SUPPLIED RECORDS Start Marker

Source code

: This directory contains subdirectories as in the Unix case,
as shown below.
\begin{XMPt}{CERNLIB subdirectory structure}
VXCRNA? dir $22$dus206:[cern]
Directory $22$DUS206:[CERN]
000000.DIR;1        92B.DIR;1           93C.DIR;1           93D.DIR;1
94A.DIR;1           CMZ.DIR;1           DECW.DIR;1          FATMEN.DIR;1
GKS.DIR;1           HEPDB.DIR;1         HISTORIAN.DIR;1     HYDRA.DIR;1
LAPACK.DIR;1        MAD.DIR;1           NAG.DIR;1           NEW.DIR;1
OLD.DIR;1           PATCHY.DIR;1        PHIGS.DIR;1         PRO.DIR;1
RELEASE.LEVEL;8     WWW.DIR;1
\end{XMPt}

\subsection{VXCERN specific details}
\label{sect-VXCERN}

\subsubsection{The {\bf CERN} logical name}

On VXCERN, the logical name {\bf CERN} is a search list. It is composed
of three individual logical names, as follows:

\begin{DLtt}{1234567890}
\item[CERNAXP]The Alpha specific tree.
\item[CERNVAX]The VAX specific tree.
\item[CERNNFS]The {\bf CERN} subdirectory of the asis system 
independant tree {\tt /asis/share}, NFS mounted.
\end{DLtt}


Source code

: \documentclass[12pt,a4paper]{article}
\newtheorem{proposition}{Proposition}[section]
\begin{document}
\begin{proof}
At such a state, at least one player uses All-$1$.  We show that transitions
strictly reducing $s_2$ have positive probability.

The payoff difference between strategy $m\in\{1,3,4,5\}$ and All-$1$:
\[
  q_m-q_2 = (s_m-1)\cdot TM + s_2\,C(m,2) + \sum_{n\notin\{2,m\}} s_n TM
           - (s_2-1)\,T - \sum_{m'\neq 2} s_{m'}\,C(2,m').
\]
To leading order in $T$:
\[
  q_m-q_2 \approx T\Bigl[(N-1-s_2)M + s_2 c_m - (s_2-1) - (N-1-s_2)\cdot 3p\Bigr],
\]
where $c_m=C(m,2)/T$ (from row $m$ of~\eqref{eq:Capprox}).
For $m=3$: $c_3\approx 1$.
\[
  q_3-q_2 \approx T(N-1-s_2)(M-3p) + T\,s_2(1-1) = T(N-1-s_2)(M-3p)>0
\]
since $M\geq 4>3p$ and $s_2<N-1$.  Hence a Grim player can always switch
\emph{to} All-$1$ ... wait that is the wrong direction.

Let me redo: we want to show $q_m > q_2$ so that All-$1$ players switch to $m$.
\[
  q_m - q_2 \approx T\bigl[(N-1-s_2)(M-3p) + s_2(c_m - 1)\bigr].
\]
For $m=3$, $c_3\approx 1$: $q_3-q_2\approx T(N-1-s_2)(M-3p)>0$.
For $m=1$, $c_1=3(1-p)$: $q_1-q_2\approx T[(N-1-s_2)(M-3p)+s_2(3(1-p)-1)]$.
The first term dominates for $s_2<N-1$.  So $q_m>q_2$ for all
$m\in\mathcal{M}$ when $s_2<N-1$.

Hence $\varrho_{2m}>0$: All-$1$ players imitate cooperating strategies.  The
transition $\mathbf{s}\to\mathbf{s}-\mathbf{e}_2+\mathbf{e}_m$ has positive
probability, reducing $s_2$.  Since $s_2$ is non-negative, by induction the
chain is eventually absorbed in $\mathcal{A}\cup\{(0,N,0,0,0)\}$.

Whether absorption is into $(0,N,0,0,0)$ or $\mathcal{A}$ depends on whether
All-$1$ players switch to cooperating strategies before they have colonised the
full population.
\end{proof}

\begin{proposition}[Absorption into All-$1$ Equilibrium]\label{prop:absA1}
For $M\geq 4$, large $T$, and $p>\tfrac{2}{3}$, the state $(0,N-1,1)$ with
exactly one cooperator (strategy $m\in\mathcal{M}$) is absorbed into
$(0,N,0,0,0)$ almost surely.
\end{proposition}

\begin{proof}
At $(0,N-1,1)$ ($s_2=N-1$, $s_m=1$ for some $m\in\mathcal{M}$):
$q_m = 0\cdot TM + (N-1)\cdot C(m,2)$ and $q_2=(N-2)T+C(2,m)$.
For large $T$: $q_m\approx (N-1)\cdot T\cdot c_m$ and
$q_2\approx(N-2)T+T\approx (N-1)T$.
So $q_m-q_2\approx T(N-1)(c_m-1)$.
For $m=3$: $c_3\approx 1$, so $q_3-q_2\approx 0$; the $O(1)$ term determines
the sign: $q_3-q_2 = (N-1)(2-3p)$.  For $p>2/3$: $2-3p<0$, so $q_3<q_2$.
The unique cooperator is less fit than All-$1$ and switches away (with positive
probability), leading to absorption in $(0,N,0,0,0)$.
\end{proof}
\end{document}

SUPPLIED RECORDS End Marker

» WHAT IS EXPECTED: Copy out the lines of the records above in which the string "positive" appears.

» COMPLETED TASK:
strictly reducing $s_2$ have positive probability.
transition $\mathbf{s}\to\mathbf{s}-\mathbf{e}_2+\mathbf{e}_m$ has positive
The unique cooperator is less fit than All-$1$ and switches away (with positive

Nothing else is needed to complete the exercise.